== Material provided

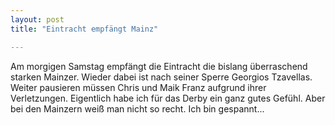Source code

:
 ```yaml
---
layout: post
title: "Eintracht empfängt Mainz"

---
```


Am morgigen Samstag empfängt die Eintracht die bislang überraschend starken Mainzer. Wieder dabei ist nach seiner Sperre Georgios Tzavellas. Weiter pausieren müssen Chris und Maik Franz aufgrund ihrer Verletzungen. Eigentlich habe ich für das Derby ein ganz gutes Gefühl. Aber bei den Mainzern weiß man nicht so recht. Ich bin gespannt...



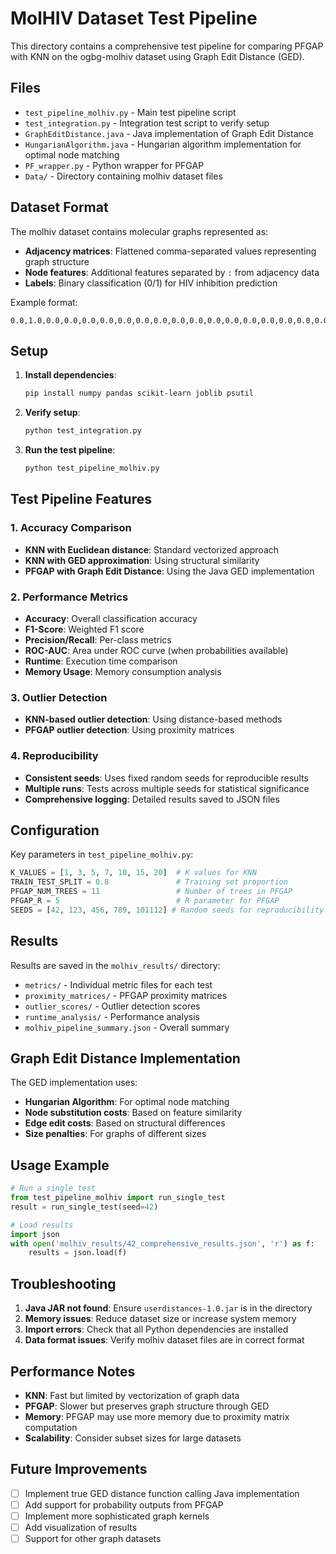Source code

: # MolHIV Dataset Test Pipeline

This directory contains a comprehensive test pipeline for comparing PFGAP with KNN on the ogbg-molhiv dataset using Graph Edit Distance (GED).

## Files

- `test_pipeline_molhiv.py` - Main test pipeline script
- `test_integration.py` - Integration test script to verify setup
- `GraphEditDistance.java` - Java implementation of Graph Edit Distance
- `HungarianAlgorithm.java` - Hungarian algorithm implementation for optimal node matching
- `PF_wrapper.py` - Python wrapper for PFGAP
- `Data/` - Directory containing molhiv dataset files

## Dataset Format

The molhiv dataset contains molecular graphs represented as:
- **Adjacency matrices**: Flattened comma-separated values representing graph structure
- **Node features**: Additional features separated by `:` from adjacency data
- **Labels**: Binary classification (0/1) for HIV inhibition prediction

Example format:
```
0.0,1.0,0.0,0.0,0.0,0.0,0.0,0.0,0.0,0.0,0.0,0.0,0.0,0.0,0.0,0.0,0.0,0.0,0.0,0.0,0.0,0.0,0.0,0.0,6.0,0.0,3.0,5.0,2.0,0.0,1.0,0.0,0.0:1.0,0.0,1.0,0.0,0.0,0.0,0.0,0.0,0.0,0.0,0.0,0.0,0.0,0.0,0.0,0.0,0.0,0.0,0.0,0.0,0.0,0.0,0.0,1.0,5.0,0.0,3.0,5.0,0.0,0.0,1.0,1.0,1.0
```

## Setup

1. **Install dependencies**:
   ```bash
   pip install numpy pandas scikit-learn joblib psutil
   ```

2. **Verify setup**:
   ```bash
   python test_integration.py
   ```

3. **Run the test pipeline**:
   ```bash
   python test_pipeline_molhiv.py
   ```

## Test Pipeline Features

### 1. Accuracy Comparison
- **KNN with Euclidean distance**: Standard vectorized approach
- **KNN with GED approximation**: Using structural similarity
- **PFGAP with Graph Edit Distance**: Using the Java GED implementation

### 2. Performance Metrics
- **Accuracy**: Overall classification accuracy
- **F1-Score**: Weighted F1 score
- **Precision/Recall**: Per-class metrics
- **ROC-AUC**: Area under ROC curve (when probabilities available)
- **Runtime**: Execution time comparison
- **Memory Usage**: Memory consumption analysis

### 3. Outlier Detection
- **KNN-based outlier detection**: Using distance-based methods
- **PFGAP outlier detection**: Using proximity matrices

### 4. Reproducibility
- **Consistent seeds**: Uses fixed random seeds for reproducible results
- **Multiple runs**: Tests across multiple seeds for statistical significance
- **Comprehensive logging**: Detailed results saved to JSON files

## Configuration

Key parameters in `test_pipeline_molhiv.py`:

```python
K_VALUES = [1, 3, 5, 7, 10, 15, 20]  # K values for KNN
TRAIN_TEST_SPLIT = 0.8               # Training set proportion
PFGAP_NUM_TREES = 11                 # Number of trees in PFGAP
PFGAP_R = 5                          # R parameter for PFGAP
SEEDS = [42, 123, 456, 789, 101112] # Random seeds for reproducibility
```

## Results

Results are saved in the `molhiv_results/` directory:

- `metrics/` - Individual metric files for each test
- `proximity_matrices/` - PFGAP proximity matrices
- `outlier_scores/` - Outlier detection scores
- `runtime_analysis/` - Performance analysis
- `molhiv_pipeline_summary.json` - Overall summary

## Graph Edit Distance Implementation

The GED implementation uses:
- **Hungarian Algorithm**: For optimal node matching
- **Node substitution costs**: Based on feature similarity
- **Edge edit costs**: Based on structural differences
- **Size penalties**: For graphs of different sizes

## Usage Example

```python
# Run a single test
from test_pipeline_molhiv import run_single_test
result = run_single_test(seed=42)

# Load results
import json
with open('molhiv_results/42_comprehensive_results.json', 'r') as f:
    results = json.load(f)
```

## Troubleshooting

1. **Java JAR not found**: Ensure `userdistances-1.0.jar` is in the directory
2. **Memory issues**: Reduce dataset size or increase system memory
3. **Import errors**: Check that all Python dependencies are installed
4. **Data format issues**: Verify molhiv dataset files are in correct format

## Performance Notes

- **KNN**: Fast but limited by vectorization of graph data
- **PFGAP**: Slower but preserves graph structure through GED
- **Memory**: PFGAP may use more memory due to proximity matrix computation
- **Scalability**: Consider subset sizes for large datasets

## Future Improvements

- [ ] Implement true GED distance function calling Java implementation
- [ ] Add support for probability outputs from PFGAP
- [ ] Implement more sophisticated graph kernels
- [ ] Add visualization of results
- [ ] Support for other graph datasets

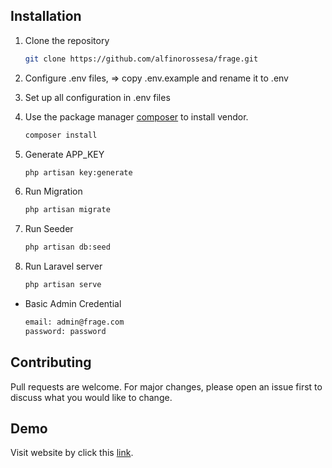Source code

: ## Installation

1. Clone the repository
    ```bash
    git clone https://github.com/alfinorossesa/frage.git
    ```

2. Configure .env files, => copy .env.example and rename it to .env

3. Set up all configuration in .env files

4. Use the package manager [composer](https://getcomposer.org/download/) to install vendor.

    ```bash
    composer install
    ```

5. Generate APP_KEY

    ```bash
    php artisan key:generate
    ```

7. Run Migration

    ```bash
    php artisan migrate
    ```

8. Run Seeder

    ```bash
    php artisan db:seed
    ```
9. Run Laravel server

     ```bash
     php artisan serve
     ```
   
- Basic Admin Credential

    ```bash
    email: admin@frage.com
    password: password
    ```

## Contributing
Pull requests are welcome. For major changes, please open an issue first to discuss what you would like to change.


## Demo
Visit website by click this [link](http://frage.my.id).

====

### [Try it]
Among the entries above, copy exactly only the lines starting with the one containing "- **ROC-AUC**: Area" and going through the one containing "- **Node substitution", both ends included.

### [Output for this exercise]
- **ROC-AUC**: Area under ROC curve (when probabilities available)
- **Runtime**: Execution time comparison
- **Memory Usage**: Memory consumption analysis

### 3. Outlier Detection
- **KNN-based outlier detection**: Using distance-based methods
- **PFGAP outlier detection**: Using proximity matrices

### 4. Reproducibility
- **Consistent seeds**: Uses fixed random seeds for reproducible results
- **Multiple runs**: Tests across multiple seeds for statistical significance
- **Comprehensive logging**: Detailed results saved to JSON files

## Configuration

Key parameters in `test_pipeline_molhiv.py`:

```python
K_VALUES = [1, 3, 5, 7, 10, 15, 20]  # K values for KNN
TRAIN_TEST_SPLIT = 0.8               # Training set proportion
PFGAP_NUM_TREES = 11                 # Number of trees in PFGAP
PFGAP_R = 5                          # R parameter for PFGAP
SEEDS = [42, 123, 456, 789, 101112] # Random seeds for reproducibility
```

## Results

Results are saved in the `molhiv_results/` directory:

- `metrics/` - Individual metric files for each test
- `proximity_matrices/` - PFGAP proximity matrices
- `outlier_scores/` - Outlier detection scores
- `runtime_analysis/` - Performance analysis
- `molhiv_pipeline_summary.json` - Overall summary

## Graph Edit Distance Implementation

The GED implementation uses:
- **Hungarian Algorithm**: For optimal node matching
- **Node substitution costs**: Based on feature similarity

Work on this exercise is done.